(Pictures paired with source code):

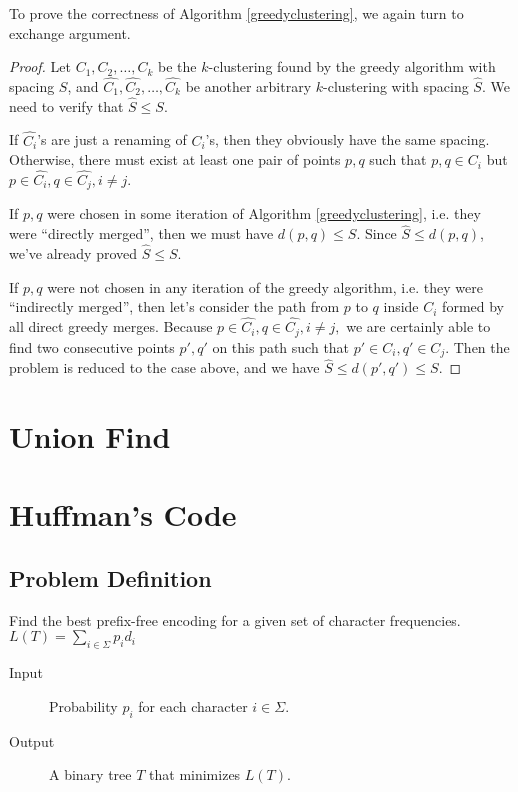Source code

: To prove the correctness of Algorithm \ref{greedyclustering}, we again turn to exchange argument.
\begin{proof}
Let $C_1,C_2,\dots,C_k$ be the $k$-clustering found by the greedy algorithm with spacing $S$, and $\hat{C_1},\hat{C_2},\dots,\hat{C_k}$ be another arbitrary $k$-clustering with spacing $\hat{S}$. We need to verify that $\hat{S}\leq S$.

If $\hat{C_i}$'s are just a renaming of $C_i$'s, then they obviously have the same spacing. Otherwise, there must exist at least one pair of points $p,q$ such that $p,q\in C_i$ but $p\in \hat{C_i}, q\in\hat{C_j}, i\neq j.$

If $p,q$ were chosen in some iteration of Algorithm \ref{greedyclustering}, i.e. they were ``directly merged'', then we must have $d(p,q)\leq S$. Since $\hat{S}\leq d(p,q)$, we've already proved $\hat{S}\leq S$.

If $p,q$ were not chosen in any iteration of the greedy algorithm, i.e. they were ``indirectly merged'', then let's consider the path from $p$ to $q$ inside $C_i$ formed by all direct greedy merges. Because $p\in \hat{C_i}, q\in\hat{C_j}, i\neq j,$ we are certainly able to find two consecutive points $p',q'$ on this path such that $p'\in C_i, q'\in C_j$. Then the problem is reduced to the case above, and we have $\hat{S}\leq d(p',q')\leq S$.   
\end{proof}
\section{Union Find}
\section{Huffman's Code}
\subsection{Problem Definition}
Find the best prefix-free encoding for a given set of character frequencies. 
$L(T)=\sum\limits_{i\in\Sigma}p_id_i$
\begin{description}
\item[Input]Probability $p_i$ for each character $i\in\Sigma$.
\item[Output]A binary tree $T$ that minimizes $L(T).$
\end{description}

(TO DO):
Only the lines from the beginning of the records up to and including the line with "If $p,q$ were chosen" should appear, exactly as they are, and no pictures.

(SOLUTION TO THE PROBLEM):
Source code

: To prove the correctness of Algorithm \ref{greedyclustering}, we again turn to exchange argument.
\begin{proof}
Let $C_1,C_2,\dots,C_k$ be the $k$-clustering found by the greedy algorithm with spacing $S$, and $\hat{C_1},\hat{C_2},\dots,\hat{C_k}$ be another arbitrary $k$-clustering with spacing $\hat{S}$. We need to verify that $\hat{S}\leq S$.

If $\hat{C_i}$'s are just a renaming of $C_i$'s, then they obviously have the same spacing. Otherwise, there must exist at least one pair of points $p,q$ such that $p,q\in C_i$ but $p\in \hat{C_i}, q\in\hat{C_j}, i\neq j.$

If $p,q$ were chosen in some iteration of Algorithm \ref{greedyclustering}, i.e. they were ``directly merged'', then we must have $d(p,q)\leq S$. Since $\hat{S}\leq d(p,q)$, we've already proved $\hat{S}\leq S$.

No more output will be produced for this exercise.